The Quest for Upper Penwortham

Categories: buildings-and-cities

Tags: foundspeech, local, urbanwalks, upnorth

Date: 10 May 2007 02:43:17

Well, I found Higher Penwortham.

Quite different from Lower Penwortham. Large parts of it are very like a sort of northern version of Woodingdean. Other parts could be in Worthing, or some of the more downmarket bits of Hendon.

Lower Penwortham is basically a southward extension of Preston. Houses get newer as you get further from the bridge. One main street, with solid brick buildings that the builders probably called "substantial villas" when they were flogging them, a few side-streets from about 1890 to 1914, an few slightly sider streets with 1920s and 30s houses, and some (rather more upmarket) infill from the 1960s to now. It looks as if the builders of Broadgate in Preston got to the river, moved over and carried on.
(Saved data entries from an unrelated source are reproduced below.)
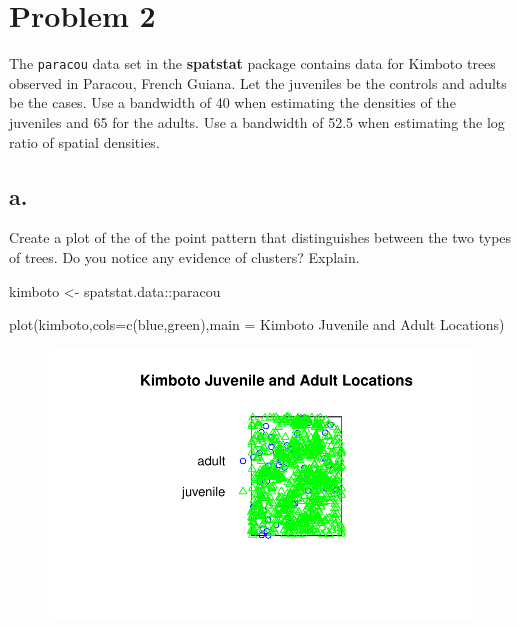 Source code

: \documentclass[
  letterpaper,
  DIV=11,
  numbers=noendperiod]{scrartcl}
\newenvironment{Shaded}{\begin{snugshade}}{\end{snugshade}}
\newcommand{\AttributeTok}[1]{\textcolor[rgb]{0.40,0.45,0.13}{#1}}
\newcommand{\FunctionTok}[1]{\textcolor[rgb]{0.28,0.35,0.67}{#1}}
\newcommand{\NormalTok}[1]{\textcolor[rgb]{0.00,0.23,0.31}{#1}}
\newcommand{\OtherTok}[1]{\textcolor[rgb]{0.00,0.23,0.31}{#1}}
\newcommand{\SpecialCharTok}[1]{\textcolor[rgb]{0.37,0.37,0.37}{#1}}
\newcommand{\StringTok}[1]{\textcolor[rgb]{0.13,0.47,0.30}{#1}}
\begin{document}
\hypertarget{problem-2}{%
\section{Problem 2}\label{problem-2}}

The \texttt{paracou} data set in the \textbf{spatstat} package contains
data for Kimboto trees observed in Paracou, French Guiana. Let the
juveniles be the controls and adults be the cases. Use a bandwidth of 40
when estimating the densities of the juveniles and 65 for the adults.
Use a bandwidth of 52.5 when estimating the log ratio of spatial
densities.

\hypertarget{a.-1}{%
\subsection{a.}\label{a.-1}}

Create a plot of the of the point pattern that distinguishes between the
two types of trees. Do you notice any evidence of clusters? Explain.

\begin{Shaded}
\begin{Highlighting}[]
\NormalTok{kimboto }\OtherTok{\textless{}{-}}\NormalTok{ spatstat.data}\SpecialCharTok{::}\NormalTok{paracou}

\FunctionTok{plot}\NormalTok{(kimboto,}\AttributeTok{cols=}\FunctionTok{c}\NormalTok{(}\StringTok{\textquotesingle{}blue\textquotesingle{}}\NormalTok{,}\StringTok{\textquotesingle{}green\textquotesingle{}}\NormalTok{),}\AttributeTok{main =} \StringTok{\textquotesingle{}Kimboto Juvenile and Adult Locations\textquotesingle{}}\NormalTok{)}
\end{Highlighting}
\end{Shaded}

\begin{figure}[H]

{\centering \includegraphics{cc-r-kd-hw_files/figure-pdf/unnamed-chunk-9-1.pdf}

}

\end{figure}
\end{document}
The newest houses of all, being built in between Upper and Lower Penwortham, on the hill facing the bypass, seem the poshest of all. Some of them look as if they might be worth millions. But most are largish traditional-looking houses, made from apparently local brick, semis or even terraced, with quite small gardens, The gospel of redensification seems to have finally got even to these newly Tory suburbs. About time too, because the "bypass" is a huge gash in the landscape replacing the old railway, leading up to Preston, splitting what might once have almost been a town into two, and isolating the old church, St. Mary's, at the end of a long and not-very-winding avenue. This is car territory now.

St Mary's Penwortham from Church Avenue

The church looks like a thoughtful 19th century restoration from outside but I only looked at it for a minute or two.

St Mary's, Penwortham

I spent more time in the graveyard with Victorian families that lost four children in as many years, followed by their father, but whose mother survived another thirty. Or one where the mother died aged 22, not long after her brother and her father, and only weeks before her son and then the father of her son. But her mother lived to see the 1930s, and her sister was "killed by enemy action" in 1941. And the memorials of men who made it to the second half of 1918 but still never came home are always poignant.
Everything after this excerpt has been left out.